■ **Task brief**: Copy out exactly the lines from the start of the data to the line containing "участия крупных государств.". Include both.

Stored data:

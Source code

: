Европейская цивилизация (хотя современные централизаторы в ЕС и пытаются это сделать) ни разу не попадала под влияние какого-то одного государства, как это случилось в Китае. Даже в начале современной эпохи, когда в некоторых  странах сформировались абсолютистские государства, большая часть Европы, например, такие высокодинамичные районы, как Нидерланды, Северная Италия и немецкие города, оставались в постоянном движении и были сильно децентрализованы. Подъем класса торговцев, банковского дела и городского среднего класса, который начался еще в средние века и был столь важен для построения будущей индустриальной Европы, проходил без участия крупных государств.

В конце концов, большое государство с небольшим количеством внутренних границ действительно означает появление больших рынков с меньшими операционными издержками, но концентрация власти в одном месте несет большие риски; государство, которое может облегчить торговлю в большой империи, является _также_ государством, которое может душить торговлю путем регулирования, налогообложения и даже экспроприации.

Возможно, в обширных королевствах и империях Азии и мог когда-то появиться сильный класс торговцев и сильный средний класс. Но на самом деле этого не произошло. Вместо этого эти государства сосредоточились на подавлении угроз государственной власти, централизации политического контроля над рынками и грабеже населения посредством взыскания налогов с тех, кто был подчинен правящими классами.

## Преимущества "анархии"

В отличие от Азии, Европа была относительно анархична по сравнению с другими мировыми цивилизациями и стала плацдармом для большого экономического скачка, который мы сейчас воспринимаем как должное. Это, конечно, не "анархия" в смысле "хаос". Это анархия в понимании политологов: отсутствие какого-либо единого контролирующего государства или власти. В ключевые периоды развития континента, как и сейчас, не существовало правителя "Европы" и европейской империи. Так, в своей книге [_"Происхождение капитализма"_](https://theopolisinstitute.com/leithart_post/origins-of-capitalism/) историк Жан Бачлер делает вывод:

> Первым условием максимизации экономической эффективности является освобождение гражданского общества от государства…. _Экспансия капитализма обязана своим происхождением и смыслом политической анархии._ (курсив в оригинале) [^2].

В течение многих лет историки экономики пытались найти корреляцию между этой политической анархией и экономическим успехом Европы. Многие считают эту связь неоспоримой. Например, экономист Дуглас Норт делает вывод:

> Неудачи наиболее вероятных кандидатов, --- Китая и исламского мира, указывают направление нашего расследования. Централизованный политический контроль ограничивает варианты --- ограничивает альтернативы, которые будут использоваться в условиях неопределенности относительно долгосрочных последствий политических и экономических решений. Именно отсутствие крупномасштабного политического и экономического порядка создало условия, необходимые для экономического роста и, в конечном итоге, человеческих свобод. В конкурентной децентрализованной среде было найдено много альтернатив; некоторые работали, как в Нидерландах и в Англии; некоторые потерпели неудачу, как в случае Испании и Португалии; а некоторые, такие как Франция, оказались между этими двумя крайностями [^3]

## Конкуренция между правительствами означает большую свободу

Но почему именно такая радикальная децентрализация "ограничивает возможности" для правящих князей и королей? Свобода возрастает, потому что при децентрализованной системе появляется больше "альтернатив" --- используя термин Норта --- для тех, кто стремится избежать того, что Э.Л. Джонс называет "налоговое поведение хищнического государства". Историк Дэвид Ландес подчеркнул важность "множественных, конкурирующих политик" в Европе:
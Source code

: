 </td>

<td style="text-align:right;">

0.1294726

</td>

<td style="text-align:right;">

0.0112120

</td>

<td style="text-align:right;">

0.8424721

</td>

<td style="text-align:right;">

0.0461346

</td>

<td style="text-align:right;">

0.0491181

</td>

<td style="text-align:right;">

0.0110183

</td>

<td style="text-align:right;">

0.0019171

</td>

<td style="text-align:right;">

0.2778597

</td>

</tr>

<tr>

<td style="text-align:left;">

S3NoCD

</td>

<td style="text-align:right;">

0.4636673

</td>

■ **Written response**:
Source code

:Европейская цивилизация (хотя современные централизаторы в ЕС и пытаются это сделать) ни разу не попадала под влияние какого-то одного государства, как это случилось в Китае. Даже в начале современной эпохи, когда в некоторых  странах сформировались абсолютистские государства, большая часть Европы, например, такие высокодинамичные районы, как Нидерланды, Северная Италия и немецкие города, оставались в постоянном движении и были сильно децентрализованы. Подъем класса торговцев, банковского дела и городского среднего класса, который начался еще в средние века и был столь важен для построения будущей индустриальной Европы, проходил без участия крупных государств.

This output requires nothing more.